[Data listing]

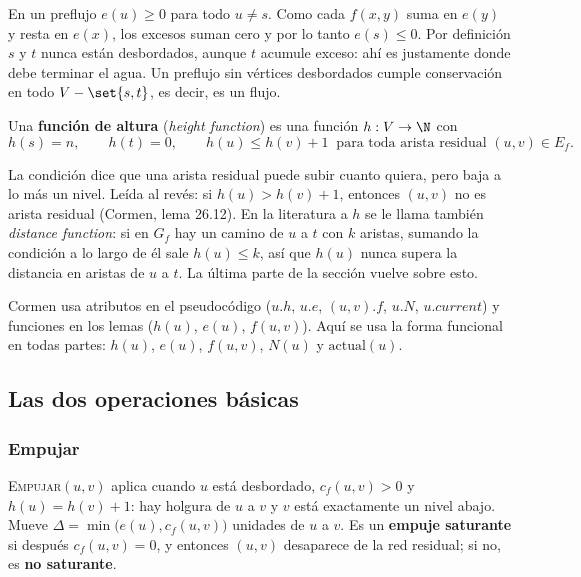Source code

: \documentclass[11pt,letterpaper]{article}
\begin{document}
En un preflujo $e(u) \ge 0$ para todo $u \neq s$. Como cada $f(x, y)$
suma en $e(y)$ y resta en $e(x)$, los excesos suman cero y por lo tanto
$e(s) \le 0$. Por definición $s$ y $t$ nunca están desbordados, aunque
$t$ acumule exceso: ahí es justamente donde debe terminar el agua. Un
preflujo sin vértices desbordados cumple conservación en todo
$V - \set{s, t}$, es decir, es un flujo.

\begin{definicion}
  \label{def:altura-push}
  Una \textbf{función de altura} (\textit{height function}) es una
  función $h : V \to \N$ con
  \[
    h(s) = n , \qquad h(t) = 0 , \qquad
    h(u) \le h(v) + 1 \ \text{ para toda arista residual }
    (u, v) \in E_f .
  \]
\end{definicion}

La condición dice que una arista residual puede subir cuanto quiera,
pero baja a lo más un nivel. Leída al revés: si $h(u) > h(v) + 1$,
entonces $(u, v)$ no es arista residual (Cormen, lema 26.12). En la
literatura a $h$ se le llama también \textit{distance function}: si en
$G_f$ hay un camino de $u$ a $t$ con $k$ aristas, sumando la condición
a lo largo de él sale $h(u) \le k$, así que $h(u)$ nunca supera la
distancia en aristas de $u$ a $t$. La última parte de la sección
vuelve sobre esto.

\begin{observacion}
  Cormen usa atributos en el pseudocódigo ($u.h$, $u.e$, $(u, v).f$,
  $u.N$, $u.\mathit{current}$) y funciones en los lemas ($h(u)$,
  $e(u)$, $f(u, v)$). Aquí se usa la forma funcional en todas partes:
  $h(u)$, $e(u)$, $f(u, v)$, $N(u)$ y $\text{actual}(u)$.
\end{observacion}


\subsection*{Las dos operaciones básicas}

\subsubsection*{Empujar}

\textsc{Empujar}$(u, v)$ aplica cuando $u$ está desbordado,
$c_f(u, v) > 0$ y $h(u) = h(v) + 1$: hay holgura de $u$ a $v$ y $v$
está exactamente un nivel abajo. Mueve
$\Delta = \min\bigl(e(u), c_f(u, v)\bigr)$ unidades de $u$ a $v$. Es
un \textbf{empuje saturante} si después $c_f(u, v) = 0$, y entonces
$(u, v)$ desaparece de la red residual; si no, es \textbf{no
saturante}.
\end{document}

[/Data listing]
[Data listing]

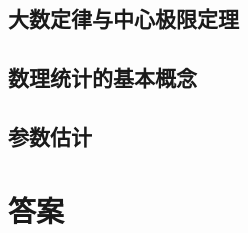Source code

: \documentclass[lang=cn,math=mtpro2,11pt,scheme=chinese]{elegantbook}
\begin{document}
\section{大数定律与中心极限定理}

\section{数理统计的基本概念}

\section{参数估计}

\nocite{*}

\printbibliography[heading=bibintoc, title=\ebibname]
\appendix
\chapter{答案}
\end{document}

[/Data listing]

> [What needs to be done]: Note how many lines in the data above have the string "condición" in them, and give that number by itself.

> [Output for this exercise]: 2